**ACTIVITY**: Of all the entries below, only the lines from the one with "###Load Balancer" up to and including the one with "- What a query string is ?" are to be duplicated exactly.

(Stored entries)
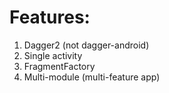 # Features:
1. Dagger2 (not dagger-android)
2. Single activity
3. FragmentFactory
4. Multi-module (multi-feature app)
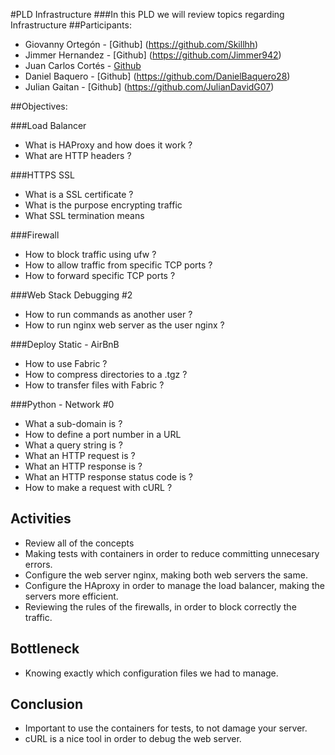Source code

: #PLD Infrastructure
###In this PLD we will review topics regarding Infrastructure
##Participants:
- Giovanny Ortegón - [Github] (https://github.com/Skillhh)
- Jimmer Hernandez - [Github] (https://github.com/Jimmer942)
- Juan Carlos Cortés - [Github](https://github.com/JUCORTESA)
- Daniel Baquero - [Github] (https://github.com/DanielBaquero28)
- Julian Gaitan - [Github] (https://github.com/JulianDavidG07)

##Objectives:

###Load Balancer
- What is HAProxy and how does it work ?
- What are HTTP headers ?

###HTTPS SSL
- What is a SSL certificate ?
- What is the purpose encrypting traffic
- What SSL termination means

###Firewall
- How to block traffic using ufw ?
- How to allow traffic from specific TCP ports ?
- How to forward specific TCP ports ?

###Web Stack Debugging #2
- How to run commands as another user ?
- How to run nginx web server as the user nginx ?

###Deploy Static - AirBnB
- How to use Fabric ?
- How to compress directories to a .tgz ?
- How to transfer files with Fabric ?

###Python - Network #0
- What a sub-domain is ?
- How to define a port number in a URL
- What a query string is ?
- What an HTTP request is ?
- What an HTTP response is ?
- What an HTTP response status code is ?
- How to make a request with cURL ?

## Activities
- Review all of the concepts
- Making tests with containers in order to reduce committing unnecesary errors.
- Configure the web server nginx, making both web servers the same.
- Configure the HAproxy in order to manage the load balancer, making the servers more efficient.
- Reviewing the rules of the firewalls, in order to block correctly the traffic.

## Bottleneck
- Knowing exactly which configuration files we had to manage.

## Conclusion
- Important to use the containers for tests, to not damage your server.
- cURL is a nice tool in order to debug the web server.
--
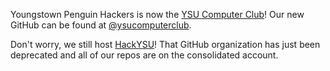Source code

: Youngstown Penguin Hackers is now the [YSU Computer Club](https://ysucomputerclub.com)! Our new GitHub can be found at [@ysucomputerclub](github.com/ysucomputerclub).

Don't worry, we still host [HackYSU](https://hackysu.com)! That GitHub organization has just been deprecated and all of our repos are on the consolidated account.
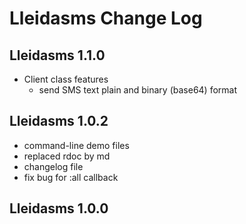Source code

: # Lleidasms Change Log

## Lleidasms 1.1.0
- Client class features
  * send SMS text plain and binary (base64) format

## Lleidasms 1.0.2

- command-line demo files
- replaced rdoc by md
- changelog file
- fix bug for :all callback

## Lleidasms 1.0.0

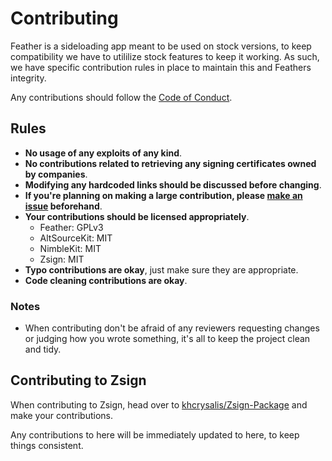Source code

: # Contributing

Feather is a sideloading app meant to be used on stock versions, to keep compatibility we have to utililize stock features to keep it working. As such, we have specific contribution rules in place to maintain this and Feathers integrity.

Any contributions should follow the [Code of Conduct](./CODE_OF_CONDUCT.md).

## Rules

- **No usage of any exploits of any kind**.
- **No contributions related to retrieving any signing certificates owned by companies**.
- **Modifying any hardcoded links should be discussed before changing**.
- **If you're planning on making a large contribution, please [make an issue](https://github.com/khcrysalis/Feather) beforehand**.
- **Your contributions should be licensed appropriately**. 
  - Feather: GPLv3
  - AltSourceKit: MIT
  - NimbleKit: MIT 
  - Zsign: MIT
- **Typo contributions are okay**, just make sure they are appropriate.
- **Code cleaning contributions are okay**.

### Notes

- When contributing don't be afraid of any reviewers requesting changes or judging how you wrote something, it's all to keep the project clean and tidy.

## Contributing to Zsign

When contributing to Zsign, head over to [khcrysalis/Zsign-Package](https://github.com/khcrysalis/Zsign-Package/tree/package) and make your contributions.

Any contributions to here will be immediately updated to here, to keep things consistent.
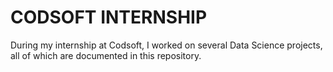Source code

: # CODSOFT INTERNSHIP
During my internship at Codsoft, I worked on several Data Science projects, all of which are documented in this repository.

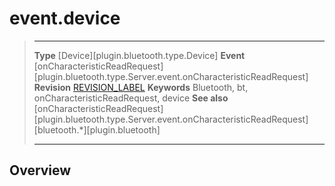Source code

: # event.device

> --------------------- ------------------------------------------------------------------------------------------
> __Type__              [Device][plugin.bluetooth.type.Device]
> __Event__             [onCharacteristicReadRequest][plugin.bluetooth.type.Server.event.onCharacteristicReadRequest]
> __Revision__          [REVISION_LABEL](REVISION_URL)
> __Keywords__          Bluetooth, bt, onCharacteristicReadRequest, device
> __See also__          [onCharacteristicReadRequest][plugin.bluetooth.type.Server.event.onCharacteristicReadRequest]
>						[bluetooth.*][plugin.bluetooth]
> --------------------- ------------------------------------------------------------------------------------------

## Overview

**RESULT BELOW**:
###Load Balancer
- What is HAProxy and how does it work ?
- What are HTTP headers ?

###HTTPS SSL
- What is a SSL certificate ?
- What is the purpose encrypting traffic
- What SSL termination means

###Firewall
- How to block traffic using ufw ?
- How to allow traffic from specific TCP ports ?
- How to forward specific TCP ports ?

###Web Stack Debugging #2
- How to run commands as another user ?
- How to run nginx web server as the user nginx ?

###Deploy Static - AirBnB
- How to use Fabric ?
- How to compress directories to a .tgz ?
- How to transfer files with Fabric ?

###Python - Network #0
- What a sub-domain is ?
- How to define a port number in a URL
- What a query string is ?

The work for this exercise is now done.